Collected data entries:

• • • • •

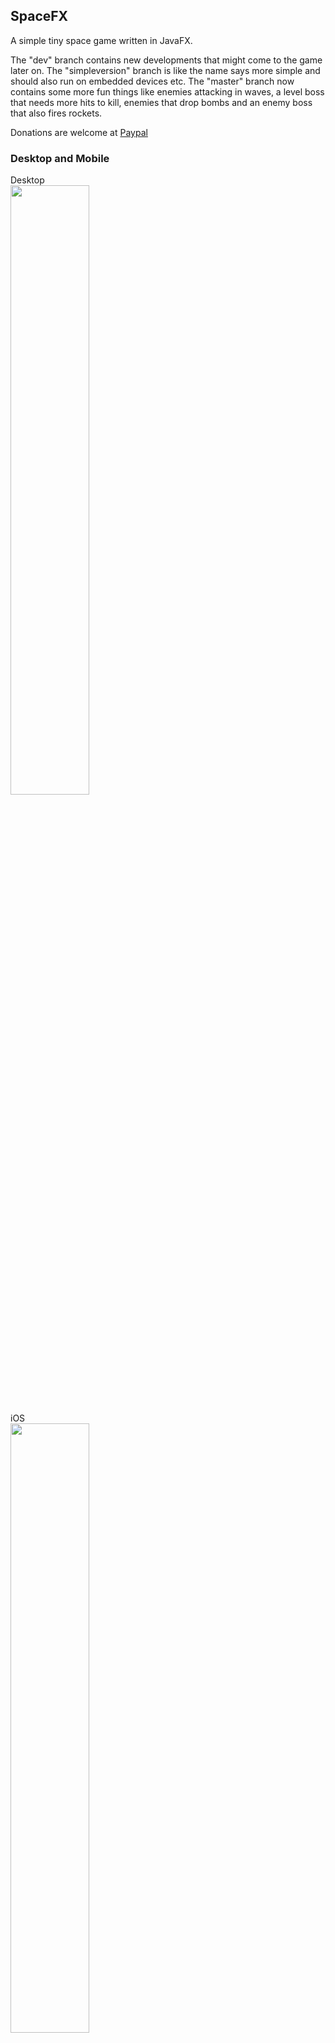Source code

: ## SpaceFX
A simple tiny space game written in JavaFX.

The "dev" branch contains new developments that might come to the game later on. The "simpleversion" branch is like the name says more simple and should also run on
embedded devices etc.
The "master" branch now contains some more fun things like enemies attacking in waves, a level boss that needs more hits to kill, enemies that drop bombs and an
enemy boss that also fires rockets.

Donations are welcome at [Paypal](https://paypal.me/hans0l0)

### Desktop and Mobile
<p>Desktop<br><img src="https://raw.githubusercontent.com/HanSolo/SpaceFX/master/SpaceFX_Desktop.jpg" width=50%></img></p>
<p>iOS<br><img src="https://raw.githubusercontent.com/HanSolo/SpaceFX/master/SpaceFX_iOS.jpg" width=50%></img></p>
<p>Android<br><img src="https://raw.githubusercontent.com/HanSolo/SpaceFX/master/SpaceFX_Android.jpg" width=50%></img></p>
<p>Web<br><img src="https://raw.githubusercontent.com/HanSolo/SpaceFX/master/SpaceFX_Web.jpg" width=50%></img></p>

### Youtube video
I've recorded a little [video](https://youtu.be/Kc0lv3R5VG0) that shows the game in action.


### Requirements for building a native package
If you would like to build a native package you should have at least JDK 13 installed
on your machine. Make sure you run on Java13 and do a `gradle clean build jar` on the
command line and execute the build app script e.g. `bash build_app.sh`. If everything
worked ok you will find the native app in the folder `/build/installer`.
To build a native package you will need the early access release of the
jpackage tool. Please find more info [here](https://github.com/dlemmermann/JPackageScriptFX).


### master branch
These branches are using gradle for the build and they need JDK 13 with OpenJFX13 (and JDK 14 if you want native bundles).
On my machines I use [AdoptOpenJDK](https://adoptopenjdk.net/?variant=openjdk12&jvmVariant=hotspot) for the JDK13 installation and
[OpenJFX](https://openjfx.io/) for the JavaFX installation.
You should be able to fork the branch and open the build.gradle file in your favourite IDE as a project to run it from the code.
To compile it you need to make sure you are on JDK13 and OpenJFX is installed, then execute the following on the command line.

OS X:
```
cd /PATH/TO/SpaceFX

./gradlew clean build jar

./build_app.sh
```

Windows:
```
cd \PATH\TO\SpaceFX

.\gradlew clean build jar

.\build_app.bat
```

After that you will find the runnable jar file in
```
/PATH/TO/SpaceFX/build/libs
```
and the bundle created by the jpackage tool from JDK14 in
```
/PATH/TO/SpaceFX/build/installer
```

### mobile branch
This branch uses maven for the build, and it needs at least JDK 11. In principle, you simply have to follow the instructions
over at [github](https://github.com/gluonhq/client-samples) from Gluon to make it run on iOS and Android.
If you have the setup your system as mentioned on the github page with the Gluon examples you can build/deploy SpaceFX to your
device as follows. To build/run it on iOS you need to run it on a Mac and to build/run it on Android you need to run it on Linux.
First of all make sure you are on JDK11 and that you have installed all things described on github.

iOS:
Make sure your iPhone is registered as a developer device at [apple](https://developer.apple.com/) and is plugged into your Mac.
```
export JAVA_HOME=$GRAALVM_HOME

cd /PATH/TO/SpaceFX

mvn clean -Pios client:build

mvn -Pios client:run
```

The iOS spacefx.app file can be found at
```
/PATH/TO/SpaceFX/target/client/arm64-ios/
```


OSX:
```
export JAVA_HOME=$GRAALVM_HOME

cd /PATH/TO/SpaceFX

mvn clean client:build
```

The OSX spacefx binary can be found at
```
/PATH/TO/SpaceFX/target/client/x86_64-darwin
```

or you can run it as well with:
```
mvn client:run
```

Android:
Make sure your Android phone is a developer phone and is plugged into your Linux machine.
```
export JAVA_HOME=$GRAALVM_HOME

cd /PATH/TO/SpaceFX

mvn clean -Pandroid client:build

mvn -Pandroid client:package client:install client:run
```

The Android spacefx.apk file can be found at
```
/PATH/TO/SpaceFX/target/client/aarch64-android/gvm/
```


Linux:
```
export JAVA_HOME=$GRAALVM_HOME

cd /PATH/TO/SpaceFX

mvn clean client:build
```

The Linux binary can be found at
```
/PATH/TO/SpaceFX/target/x86_64-linux
```

or you can run it as well with:
```
mvn client:run
```

Windows:
```
set JAVA_HOME=%GRAALVM_HOME%

cd \PATH\TO\SpaceFX

mvn clean client:build
```

The Windows binary can be found at
```
\PATH\TO/SpaceFX\target\x86_64-windows
```

or you can run it as well with:
```
mvn client:run
```

Keep in mind that at the moment there is no support for sound when using the GraalVM/Substrate combo.

###Attention:
Because we use different build tools for the master and mobile branch at the moment it can lead to problems
in your favourite IDE when switching branches. To avoid those problems just keep the following steps in mind:

When switching from the master to the mobile branch you should follow these simple steps:
- remove the project from your IDE
- close your IDE
- switch branch from master to mobile
- remove files/folders like .gradle, .idea, /build and /logs
- start your IDE
- open the pom.xml file as a project

When switching from mobile to the master branch you should follow these simple steps:
- remove the project from your IDE
- close your IDE
- switch branch from mobile to master
- start your IDE
- open the build.gradle file as a project


### Run SpaceFX in the browser using jpro
To run SpaceFX in the browser you will need to set the used JDK to 11 in
the build.gradle file. In the future you will also be able to use JDK 13 etc.
More info on how to run a JavaFX application in the browser can be found
here [jpro](https://www.jpro.one/?page=docs/current/1.1/).

To make SpaceFX run in your browser you need to be on the master branch and execute the following steps:
Open the build.gradle file in an editor and comment out the line:
```
//mainClassName = "$moduleName/eu.hansolo.spacefx.SpaceFX"
```
Now enable the line:
```
mainClassName = "eu.hansolo.spacefx.SpaceFX"
```

On the command line execute:
```
cd /PATH/TO/SpaceFX

./gradlew jproRun
```

Open a browser and go to ```localhost:8080```


### Run SpaceFX on a Raspberry Pi

1. git clone git@github.com:chrisbensen/SpaceFX.git

1. cd SpaceFX

1. git checkout pi

1. Download https://gluonhq.com/products/javafx/#ea

1. mvn compile

1. Edit ~/.bashrc and add the following to the end:

bash run.sh

Tip: The display may be different than the one that I used:

-Degl.displayid=/dev/dri/card0

or

-Degl.displayid=/dev/dri/card1

  run.sh was created by running 'mvn -X javafx:run'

• • • • •

**What is being asked**
The output is the lines from the start of the data above through the line containing "If you would", unchanged, with any picture left out.

**Expected answer**
Source code

: ## SpaceFX
A simple tiny space game written in JavaFX.

The "dev" branch contains new developments that might come to the game later on. The "simpleversion" branch is like the name says more simple and should also run on
embedded devices etc.
The "master" branch now contains some more fun things like enemies attacking in waves, a level boss that needs more hits to kill, enemies that drop bombs and an
enemy boss that also fires rockets.

Donations are welcome at [Paypal](https://paypal.me/hans0l0)

### Desktop and Mobile
<p>Desktop<br><img src="https://raw.githubusercontent.com/HanSolo/SpaceFX/master/SpaceFX_Desktop.jpg" width=50%></img></p>
<p>iOS<br><img src="https://raw.githubusercontent.com/HanSolo/SpaceFX/master/SpaceFX_iOS.jpg" width=50%></img></p>
<p>Android<br><img src="https://raw.githubusercontent.com/HanSolo/SpaceFX/master/SpaceFX_Android.jpg" width=50%></img></p>
<p>Web<br><img src="https://raw.githubusercontent.com/HanSolo/SpaceFX/master/SpaceFX_Web.jpg" width=50%></img></p>

### Youtube video
I've recorded a little [video](https://youtu.be/Kc0lv3R5VG0) that shows the game in action.


### Requirements for building a native package
If you would like to build a native package you should have at least JDK 13 installed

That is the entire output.